Le scialet des Nuits Blanches (-722), exploré par le SCV en 90/91 est l’entrée actuellement la plus basse du réseau du Clot d’Aspres (voir Bohec G ; 1991 ; Le scialet des Nuits Blanches ; Scialet n°20). Il est très vertical jusqu’à -300, puis une série de trois méandres dont deux aquatiques rendent la progression plus pénible jusqu’à -470. Le trou est fort exposé aux crues et l’équipement ne permet pas d’éviter la douche pour le moment  ! Il est en cours d’amélioration. Quitte à faire le fond, cela vaut le coup d’aller se balader dans les amonts du collecteur, la rivière y est belle.
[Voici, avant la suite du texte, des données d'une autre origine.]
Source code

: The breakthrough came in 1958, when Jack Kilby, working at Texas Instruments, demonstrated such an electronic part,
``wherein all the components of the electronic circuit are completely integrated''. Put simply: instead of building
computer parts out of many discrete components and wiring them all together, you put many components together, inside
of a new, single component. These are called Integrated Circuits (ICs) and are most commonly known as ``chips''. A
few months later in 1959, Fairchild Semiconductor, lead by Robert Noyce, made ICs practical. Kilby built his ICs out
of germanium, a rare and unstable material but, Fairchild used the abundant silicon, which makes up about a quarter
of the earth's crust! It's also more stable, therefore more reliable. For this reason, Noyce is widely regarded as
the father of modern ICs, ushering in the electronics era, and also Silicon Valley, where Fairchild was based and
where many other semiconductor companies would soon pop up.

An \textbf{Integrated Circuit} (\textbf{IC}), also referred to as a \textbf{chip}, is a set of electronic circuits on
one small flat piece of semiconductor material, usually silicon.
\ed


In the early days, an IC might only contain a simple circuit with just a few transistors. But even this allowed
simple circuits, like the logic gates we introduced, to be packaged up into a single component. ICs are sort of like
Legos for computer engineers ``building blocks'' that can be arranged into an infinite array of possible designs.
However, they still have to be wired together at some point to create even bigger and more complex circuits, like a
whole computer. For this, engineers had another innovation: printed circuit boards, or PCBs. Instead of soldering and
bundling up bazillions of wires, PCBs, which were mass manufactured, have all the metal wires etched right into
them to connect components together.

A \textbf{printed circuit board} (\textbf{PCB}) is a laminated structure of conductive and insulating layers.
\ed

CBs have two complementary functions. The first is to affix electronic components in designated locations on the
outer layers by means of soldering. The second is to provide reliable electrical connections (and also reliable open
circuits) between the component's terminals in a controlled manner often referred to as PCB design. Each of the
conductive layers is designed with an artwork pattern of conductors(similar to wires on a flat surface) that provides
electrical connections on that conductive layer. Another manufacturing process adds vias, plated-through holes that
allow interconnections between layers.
Le scialet a été repris à l’initiative de Lionel Revil, qui a trouvé le kilomètre de cordes nécessaire pour équiper le trou jusqu’au fond. Cet équipement a été réalisé durant l’hiver 2001/2002 en trois sorties par Agnès Montaufier, Damien Bayon, Martin Gerbaux, Pascal Guinard, Jean Héraud, Lionel Revil et Manu Tessane.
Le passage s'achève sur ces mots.